** Opening Records shown block **

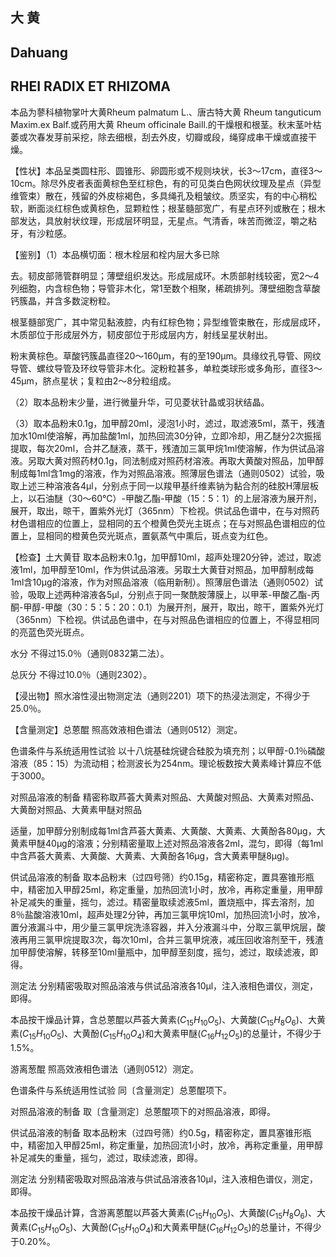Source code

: ## 大 黄

## Dahuang

## RHEI RADIX ET RHIZOMA

本品为蓼科植物掌叶大黄Rheum palmatum L.、唐古特大黄 Rheum tanguticum Maxim.ex Balf.或药用大黄 Rheum officinale Baill.的干燥根和根茎。秋末茎叶枯萎或次春发芽前采挖，除去细根，刮去外皮，切瓣或段，绳穿成串干燥或直接干燥。

【性状】本品呈类圆柱形、圆锥形、卵圆形或不规则块状，长3～17cm，直径3～10cm。除尽外皮者表面黄棕色至红棕色，有的可见类白色网状纹理及星点（异型维管束）散在，残留的外皮棕褐色，多具绳孔及粗皱纹。质坚实，有的中心稍松软，断面淡红棕色或黄棕色，显颗粒性；根茎髓部宽广，有星点环列或散在；根木部发达，具放射状纹理，形成层环明显，无星点。气清香，味苦而微涩，嚼之粘牙，有沙粒感。

【鉴别】（1）本品横切面：根木栓层和栓内层大多已除

去。韧皮部筛管群明显；薄壁组织发达。形成层成环。木质部射线较密，宽2～4列细胞，内含棕色物；导管非木化，常1至数个相聚，稀疏排列。薄壁细胞含草酸钙簇晶，并含多数淀粉粒。

根茎髓部宽广，其中常见黏液腔，内有红棕色物；异型维管束散在，形成层成环，木质部位于形成层外方，韧皮部位于形成层内方，射线呈星状射出。

粉末黄棕色。草酸钙簇晶直径20～160μm，有的至190μm。具缘纹孔导管、网纹导管、螺纹导管及环纹导管非木化。淀粉粒甚多，单粒类球形或多角形，直径3～45μm，脐点星状；复粒由2～8分粒组成。

（2）取本品粉末少量，进行微量升华，可见菱状针晶或羽状结晶。

（3）取本品粉末0.1g，加甲醇20ml，浸泡1小时，滤过，取滤液5ml，蒸干，残渣加水10ml使溶解，再加盐酸1ml，加热回流30分钟，立即冷却，用乙醚分2次振摇提取，每次20ml，合并乙醚液，蒸干，残渣加三氯甲烷1ml使溶解，作为供试品溶液。另取大黄对照药材0.1g，同法制成对照药材溶液。再取大黄酸对照品，加甲醇制成每1ml含1mg的溶液，作为对照品溶液。照薄层色谱法（通则0502）试验，吸取上述三种溶液各4μl，分别点于同一以羧甲基纤维素钠为黏合剂的硅胶H薄层板上，以石油醚（30～60℃）-甲酸乙酯-甲酸（15：5：1）的上层溶液为展开剂，展开，取出，晾干，置紫外光灯（365nm）下检视。供试品色谱中，在与对照药材色谱相应的位置上，显相同的五个橙黄色荧光主斑点；在与对照品色谱相应的位置上，显相同的橙黄色荧光斑点，置氨蒸气中熏后，斑点变为红色。

【检查】土大黄苷 取本品粉末0.1g，加甲醇10ml，超声处理20分钟，滤过，取滤液1ml，加甲醇至10ml，作为供试品溶液。另取土大黄苷对照品，加甲醇制成每1ml含10μg的溶液，作为对照品溶液（临用新制）。照薄层色谱法（通则0502）试验，吸取上述两种溶液各5μl，分别点于同一聚酰胺薄膜上，以甲苯-甲酸乙酯-丙酮-甲醇-甲酸（30：5：5：20：0.1）为展开剂，展开，取出，晾干，置紫外光灯（365nm）下检视。供试品色谱中，在与对照品色谱相应的位置上，不得显相同的亮蓝色荧光斑点。

水分 不得过15.0％（通则0832第二法）。

总灰分 不得过10.0％（通则2302）。

【浸出物】照水溶性浸出物测定法（通则2201）项下的热浸法测定，不得少于25.0％。

【含量测定】总蒽醌 照高效液相色谱法（通则0512）测定。

色谱条件与系统适用性试验 以十八烷基硅烷键合硅胶为填充剂；以甲醇-0.1％磷酸溶液（85：15）为流动相；检测波长为254nm。理论板数按大黄素峰计算应不低于3000。

对照品溶液的制备 精密称取芦荟大黄素对照品、大黄酸对照品、大黄素对照品、大黄酚对照品、大黄素甲醚对照品

适量，加甲醇分别制成每1ml含芦荟大黄素、大黄酸、大黄素、大黄酚各80μg，大黄素甲醚40μg的溶液；分别精密量取上述对照品溶液各2ml，混匀，即得（每1ml中含芦荟大黄素、大黄酸、大黄素、大黄酚各16μg，含大黄素甲醚8μg)。

供试品溶液的制备 取本品粉末（过四号筛）约0.15g，精密称定，置具塞锥形瓶中，精密加入甲醇25ml，称定重量，加热回流1小时，放冷，再称定重量，用甲醇补足减失的重量，摇匀，滤过。精密量取续滤液5ml，置烧瓶中，挥去溶剂，加8％盐酸溶液10ml，超声处理2分钟，再加三氯甲烷10ml，加热回流1小时，放冷，置分液漏斗中，用少量三氯甲烷洗涤容器，并入分液漏斗中，分取三氯甲烷层，酸液再用三氯甲烷提取3次，每次10ml，合并三氯甲烷液，减压回收溶剂至干，残渣加甲醇使溶解，转移至10ml量瓶中，加甲醇至刻度，摇匀，滤过，取续滤液，即得。

测定法 分别精密吸取对照品溶液与供试品溶液各10μl，注入液相色谱仪，测定，即得。

本品按干燥品计算，含总蒽醌以芦荟大黄素$( C _ { 1 5 } H _ { 1 0 } O _ { 5 } )$、大黄酸$( C _ { 1 5 } H _ { 8 } O _ { 6 } )$、大黄素$( C _ { 1 5 } H _ { 1 0 } O _ { 5 } )$、大黄酚$( C _ { 1 5 } H _ { 1 0 } O _ { 4 } )$和大黄素甲醚$( C _ { 1 6 } H _ { 1 2 } O _ { 5 } )$的总量计，不得少于1.5%。

游离葱醌 照高效液相色谱法（通则0512）测定。

色谱条件与系统适用性试验 同〔含量测定〕总蒽醌项下。

对照品溶液的制备 取〔含量测定〕总蒽醌项下的对照品溶液，即得。

供试品溶液的制备 取本品粉末（过四号筛）约0.5g，精密称定，置具塞锥形瓶中，精密加入甲醇25ml，称定重量，加热回流1小时，放冷，再称定重量，用甲醇补足减失的重量，摇匀，滤过，取续滤液，即得。

测定法 分别精密吸取对照品溶液与供试品溶液各10μl，注入液相色谱仪，测定，即得。

本品按干燥品计算，含游离蒽醌以芦荟大黄素$( C _ { 1 5 } H _ { 1 0 } O _ { 5 } )$、大黄酸$( C _ { 1 5 } H _ { 8 } O _ { 6 } )$、大黄素$( C _ { 1 5 } H _ { 1 0 } O _ { 5 } )$、大黄酚$( C _ { 1 5 } H _ { 1 0 } O _ { 4 } )$和大黄素甲醚$( C _ { 1 6 } H _ { 1 2 } O _ { 5 } )$的总量计，不得少于0.20%。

** Closing Records shown block **

*Task item*:
Tally the lines above that contain the word "对照品溶液的制备", and reply with only the number.

*Solution for this exercise*:
2